= Matt Rainey =

American photographer

Matt Rainey is an American photographer. He received the 2001 Pulitzer Prize for Feature Photography. Rainey was also part of the group that received the 2004 Pulitzer Prize for breaking news and reporting. In addition, he has received more than 200 awards during his career.

==Personal life==

Rainey was born on April 14, 1966, in Denville Township, New Jersey. He currently resides in the Annandale section of Clinton Township, New Jersey. He married Michelle Seagall Rainey in 2003.

==Education==

Rainey attended West Morris Central High School in Chester Township, New Jersey, and graduated in 1984. He then attended the School of Visual Arts in New York as a film major for a year before changing his major to photography, attending Rutgers University in New Jersey and graduating with a Bachelor of Fine Arts in photography in 1988.

==Career==

Rainey has worked as a photographer for many entities including the Daily Record, The News Tribune, The Star-Ledger, Rodale, Inc. and Weidenheimer Creative. He also works with several other companies as a freelance photographer.

==Awards==

Rainey was awarded the 2001 Pulitzer Prize for Feature Photography while covering the dormitory fire at Seton Hall University for The Star-Ledger. The photo series, "After the Fire" covered the experience and recovery of two Seton Hall University students.

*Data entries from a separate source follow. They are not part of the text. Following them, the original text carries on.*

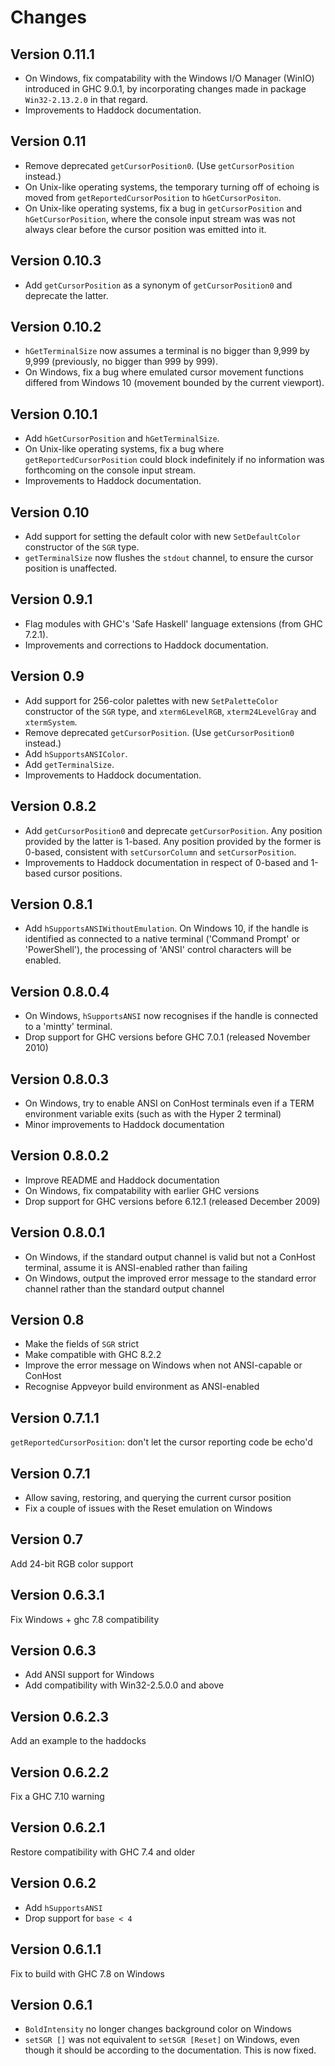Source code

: Changes
=======

Version 0.11.1
--------------

* On Windows, fix compatability with the Windows I/O Manager (WinIO) introduced
  in GHC 9.0.1, by incorporating changes made in package `Win32-2.13.2.0` in
  that regard.
* Improvements to Haddock documentation.

Version 0.11
------------

* Remove deprecated `getCursorPosition0`. (Use `getCursorPosition` instead.)
* On Unix-like operating systems, the temporary turning off of echoing is moved
  from `getReportedCursorPosition` to `hGetCursorPositon`.
* On Unix-like operating systems, fix a bug in `getCursorPosition` and
  `hGetCursorPosition`, where the console input stream was was not always
  clear before the cursor position was emitted into it.

Version 0.10.3
--------------

* Add `getCursorPosition` as a synonym of `getCursorPosition0` and deprecate the
  latter.

Version 0.10.2
--------------

* `hGetTerminalSize` now assumes a terminal is no bigger than 9,999 by 9,999
  (previously, no bigger than 999 by 999).
* On Windows, fix a bug where emulated cursor movement functions differed from
  Windows 10 (movement bounded by the current viewport).

Version 0.10.1
--------------

* Add `hGetCursorPosition` and `hGetTerminalSize`.
* On Unix-like operating systems, fix a bug where `getReportedCursorPosition`
  could block indefinitely if no information was forthcoming on the console
  input stream.
* Improvements to Haddock documentation.

Version 0.10
------------

* Add support for setting the default color with new `SetDefaultColor`
  constructor of the `SGR` type.
* `getTerminalSize` now flushes the `stdout` channel, to ensure the cursor
  position is unaffected.

Version 0.9.1
-------------

* Flag modules with GHC's 'Safe Haskell' language extensions (from GHC 7.2.1).
* Improvements and corrections to Haddock documentation.

Version 0.9
-----------

* Add support for 256-color palettes with new `SetPaletteColor` constructor of
  the `SGR` type, and `xterm6LevelRGB`, `xterm24LevelGray` and `xtermSystem`.
* Remove deprecated `getCursorPosition`. (Use `getCursorPosition0` instead.)
* Add `hSupportsANSIColor`.
* Add `getTerminalSize`.
* Improvements to Haddock documentation.

Version 0.8.2
-------------

* Add `getCursorPosition0` and deprecate `getCursorPosition`. Any position
  provided by the latter is 1-based. Any position provided by the former is
  0-based, consistent with `setCursorColumn` and `setCursorPosition`.
* Improvements to Haddock documentation in respect of 0-based and 1-based
  cursor positions.

Version 0.8.1
-------------

* Add `hSupportsANSIWithoutEmulation`. On Windows 10, if the handle is identified
  as connected to a native terminal ('Command Prompt' or 'PowerShell'), the
  processing of 'ANSI' control characters will be enabled.

Version 0.8.0.4
---------------

* On Windows, `hSupportsANSI` now recognises if the handle is connected to a
  'mintty' terminal.
* Drop support for GHC versions before GHC 7.0.1 (released November 2010)

Version 0.8.0.3
---------------

* On Windows, try to enable ANSI on ConHost terminals even if a TERM environment
  variable exits (such as with the Hyper 2 terminal)
* Minor improvements to Haddock documentation

Version 0.8.0.2
---------------

* Improve README and Haddock documentation
* On Windows, fix compatability with earlier GHC versions
* Drop support for GHC versions before 6.12.1 (released December 2009)

Version 0.8.0.1
---------------

* On Windows, if the standard output channel is valid but not a ConHost
  terminal, assume it is ANSI-enabled rather than failing
* On Windows, output the improved error message to the standard error channel
  rather than the standard output channel

Version 0.8
-----------

* Make the fields of `SGR` strict
* Make compatible with GHC 8.2.2
* Improve the error message on Windows when not ANSI-capable or ConHost
* Recognise Appveyor build environment as ANSI-enabled

Version 0.7.1.1
---------------

`getReportedCursorPosition`: don't let the cursor reporting code be echo'd

Version 0.7.1
-------------

* Allow saving, restoring, and querying the current cursor position
* Fix a couple of issues with the Reset emulation on Windows

Version 0.7
-----------

Add 24-bit RGB color support

Version 0.6.3.1
---------------

Fix Windows + ghc 7.8 compatibility

Version 0.6.3
-------------

* Add ANSI support for Windows
* Add compatibility with Win32-2.5.0.0 and above

Version 0.6.2.3
---------------

Add an example to the haddocks

Version 0.6.2.2
---------------

Fix a GHC 7.10 warning

Version 0.6.2.1
---------------

Restore compatibility with GHC 7.4 and older

Version 0.6.2
-------------

* Add `hSupportsANSI`
* Drop support for `base < 4`

Version 0.6.1.1
---------------

Fix to build with GHC 7.8 on Windows

Version 0.6.1
-------------

* `BoldIntensity` no longer changes background color on Windows
* `setSGR []` was not equivalent to `setSGR [Reset]` on Windows, even though it
  should be according to the documentation. This is now fixed.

He received his second Pulitzer in 2005 for Breaking News Reporting as part of the group covering New Jersey governor Jim McGreeney’s resignation

Rainey is also the recipient of the 2001 Robert F. Kennedy Award for Domestic Photojournalism and the 2005 Taylor Family Award for Fairness in Newspapers, administered by the Neiman Foundation for Journalism at Harvard University.

He is the recipient of the Sigma Delta Chi Gold Medal administered by the Society of Professional Journalists.

Rainey has been named the runner up for the Casey Medal for Meritorious Journalism, the DART Award. He holds Best in Show honors in both, The National Headliners Competition and the Society for News Design.